Democrats move to start pushing voting rights and police reform through the House after passing COVID relief package
House Democrats are moving on to voting rights and police reform after passing President Joe Biden's COVID-19 relief package Saturday.
This week, the House is expected to vote on H.R. 1, the 'For the People Act,' as well as the George Floyd Justice in Policing Act.
The votes are expected on Thursday.
House Democrats are expected to push through a voting rights bill and a police reform bill this week. Here House Speaker Nancy Pelosi (right) walks with House Majority Whip Jim Clyburn (left) around Capitol Hill last week
The 'For the People Act' expands voter access by allowing same-day registration for federal elections, more mail-in voting, more early voting and would make Election Day a federal holiday
The George Floyd Justice in Policing Act was passed a month after the death of George Floyd (pictured). Democrats are trying to get police reform through Congress again now that they have control of the Senate and White House
Both bills were passed by the House Democratic majority in the last Congress, but weren't picked up in the Senate due to Republican control.
Former President Donald Trump wasn't a supporter of either piece of legislation.
The For the People Act was the first bill Democrats passed after taking the majority in January 2019.

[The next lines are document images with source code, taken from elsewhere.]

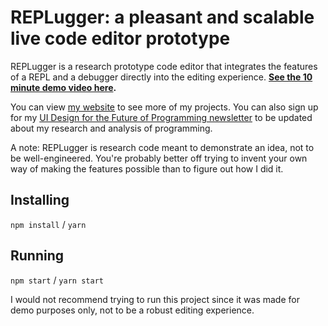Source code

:REPLugger: a pleasant and scalable live code editor prototype
=============================================================

REPLugger is a research prototype code editor that integrates the features of a REPL and a debugger directly into the editing experience. **[See the 10 minute demo video here](https://youtu.be/F8p5bj01UWk).**

You can view [my website](http://glench.com) to see more of my projects. You can also sign up for my [UI Design for the Future of Programming newsletter](https://tinyletter.com/Flowsheets) to be updated about my research and analysis of programming.

A note: REPLugger is research code meant to demonstrate an idea, not to be well-engineered. You're probably better off trying to invent your own way of making the features possible than to figure out how I did it.

## Installing

`npm install` / `yarn`

## Running

`npm start` / `yarn start`

I would not recommend trying to run this project since it was made for demo purposes only, not to be a robust editing experience.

Among other things, it expanded voting by allowing for same-day registration for federal elections.
It also made states provide early voting options and would establish automatic voter registration.

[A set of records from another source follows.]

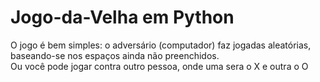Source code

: # Jogo-da-Velha em Python
O jogo é bem simples: o adversário (computador) faz jogadas aleatórias, baseando-se nos espaços ainda não preenchidos.
<br>
Ou você pode jogar contra outro pessoa, onde uma sera o X e outra o O
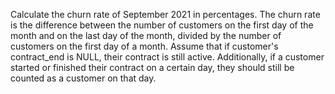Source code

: Calculate the churn rate of September 2021 in percentages. The churn rate is the difference between the number of customers on the first day of the month and on the last day of the month, divided by the number of customers on the first day of a month.
Assume that if customer's contract_end is NULL, their contract is still active. Additionally, if a customer started or finished their contract on a certain day, they should still be counted as a customer on that day.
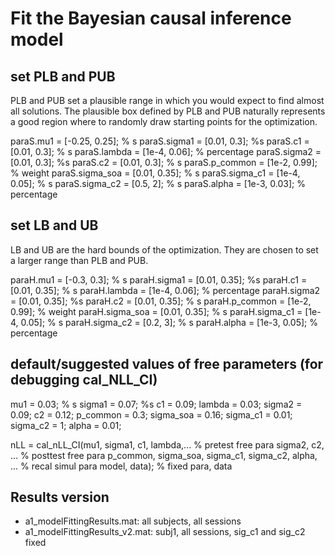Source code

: # Fit the Bayesian causal inference model

## set PLB and PUB
 PLB and PUB set a plausible range in which you would expect to find almost all solutions.
 The plausible box defined by PLB and PUB naturally represents a good region where to randomly draw starting points for the optimization.

paraS.mu1 = [-0.25, 0.25]; % s
paraS.sigma1 = [0.01, 0.3]; %s
paraS.c1 = [0.01, 0.3]; % s
paraS.lambda = [1e-4, 0.06]; % percentage
paraS.sigma2 = [0.01, 0.3]; %s
paraS.c2 = [0.01, 0.3]; % s
paraS.p_common = [1e-2, 0.99]; % weight
paraS.sigma_soa  = [0.01, 0.35]; % s
paraS.sigma_c1 = [1e-4, 0.05]; % s
paraS.sigma_c2  = [0.5, 2]; % s
paraS.alpha = [1e-3, 0.03]; % percentage

## set LB and UB
LB and UB are the hard bounds of the optimization. They are chosen to set a larger range than PLB and PUB.

paraH.mu1 = [-0.3, 0.3]; % s
paraH.sigma1 = [0.01, 0.35]; %s
paraH.c1 = [0.01, 0.35]; % s
paraH.lambda = [1e-4, 0.06]; % percentage
paraH.sigma2 = [0.01, 0.35]; %s
paraH.c2 = [0.01, 0.35]; % s
paraH.p_common = [1e-2, 0.99]; % weight
paraH.sigma_soa  = [0.01, 0.35]; % s
paraH.sigma_c1 = [1e-4, 0.05]; % s
paraH.sigma_c2  = [0.2, 3]; % s
paraH.alpha = [1e-3, 0.05]; % percentage

## default/suggested values of free parameters (for debugging cal_NLL_CI)
mu1 = 0.03; % s
sigma1 = 0.07; %s
c1 = 0.09;
lambda = 0.03;
sigma2 = 0.09;
c2 = 0.12;
p_common = 0.3;
sigma_soa  = 0.16;
sigma_c1 = 0.01;
sigma_c2  = 1;
alpha  = 0.01;

nLL = cal_nLL_CI(mu1, sigma1, c1, lambda,... % pretest free para
    sigma2, c2, ... % posttest free para
    p_common, sigma_soa, sigma_c1, sigma_c2, alpha, ... % recal simul para
    model, data); % fixed para, data

## Results version
- a1_modelFittingResults.mat: all subjects, all sessions
- a1_modelFittingResults_v2.mat: subj1, all sessions, sig_c1 and sig_c2 fixed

The bill also allows for more voting by mail. And would make Election Day a federal holiday.
New ethics rules included in the bill would mandate presidential and vice presidential candidates release 10 years of income tax returns - something former President Donald Trump refused to do.

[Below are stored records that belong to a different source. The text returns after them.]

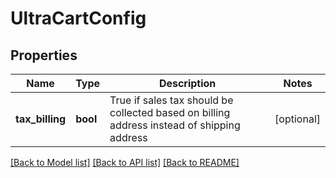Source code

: # UltraCartConfig

## Properties
Name | Type | Description | Notes
------------ | ------------- | ------------- | -------------
**tax_billing** | **bool** | True if sales tax should be collected based on billing address instead of shipping address | [optional] 

[[Back to Model list]](../README.md#documentation-for-models) [[Back to API list]](../README.md#documentation-for-api-endpoints) [[Back to README]](../README.md)


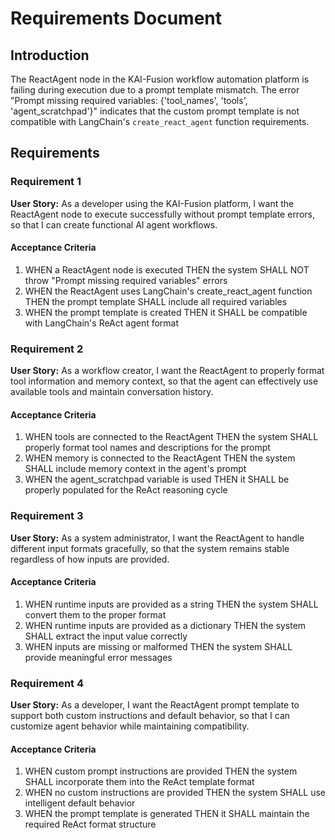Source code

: # Requirements Document

## Introduction

The ReactAgent node in the KAI-Fusion workflow automation platform is failing during execution due to a prompt template mismatch. The error "Prompt missing required variables: {'tool_names', 'tools', 'agent_scratchpad'}" indicates that the custom prompt template is not compatible with LangChain's `create_react_agent` function requirements.

## Requirements

### Requirement 1

**User Story:** As a developer using the KAI-Fusion platform, I want the ReactAgent node to execute successfully without prompt template errors, so that I can create functional AI agent workflows.

#### Acceptance Criteria

1. WHEN a ReactAgent node is executed THEN the system SHALL NOT throw "Prompt missing required variables" errors
2. WHEN the ReactAgent uses LangChain's create_react_agent function THEN the prompt template SHALL include all required variables
3. WHEN the prompt template is created THEN it SHALL be compatible with LangChain's ReAct agent format

### Requirement 2

**User Story:** As a workflow creator, I want the ReactAgent to properly format tool information and memory context, so that the agent can effectively use available tools and maintain conversation history.

#### Acceptance Criteria

1. WHEN tools are connected to the ReactAgent THEN the system SHALL properly format tool names and descriptions for the prompt
2. WHEN memory is connected to the ReactAgent THEN the system SHALL include memory context in the agent's prompt
3. WHEN the agent_scratchpad variable is used THEN it SHALL be properly populated for the ReAct reasoning cycle

### Requirement 3

**User Story:** As a system administrator, I want the ReactAgent to handle different input formats gracefully, so that the system remains stable regardless of how inputs are provided.

#### Acceptance Criteria

1. WHEN runtime inputs are provided as a string THEN the system SHALL convert them to the proper format
2. WHEN runtime inputs are provided as a dictionary THEN the system SHALL extract the input value correctly
3. WHEN inputs are missing or malformed THEN the system SHALL provide meaningful error messages

### Requirement 4

**User Story:** As a developer, I want the ReactAgent prompt template to support both custom instructions and default behavior, so that I can customize agent behavior while maintaining compatibility.

#### Acceptance Criteria

1. WHEN custom prompt instructions are provided THEN the system SHALL incorporate them into the ReAct template format
2. WHEN no custom instructions are provided THEN the system SHALL use intelligent default behavior
3. WHEN the prompt template is generated THEN it SHALL maintain the required ReAct format structure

The bill would have independent commissions redraw Congressional lines to put an end to the practice of gerrymandering.
The bill also tackles campaign finance reform.
The bill is considered so toxic to Republicans that Trump, during his Sunday night Conservative Political Action Conference speech, went after it.
'This monster must be stopped. It cannot be allowed to pass,' the former president warned, also calling it a 'disaster.'
Trump said the bill 'effectively ends all registration deadlines.'
'Can you believe this?' he asked. 'Requires states to give ballots to felons. Automatically registers every welfare recipient to vote and puts unaccountable unelected bureaucrats in charge of drawing congressional districts.'
'That's going to be a lot of fun,' he said, being sarcastic.
Sen. Jeff Merkley, an Oregon Democrat, told The Washington Post that Trump going off about it was proof that it needed to pass.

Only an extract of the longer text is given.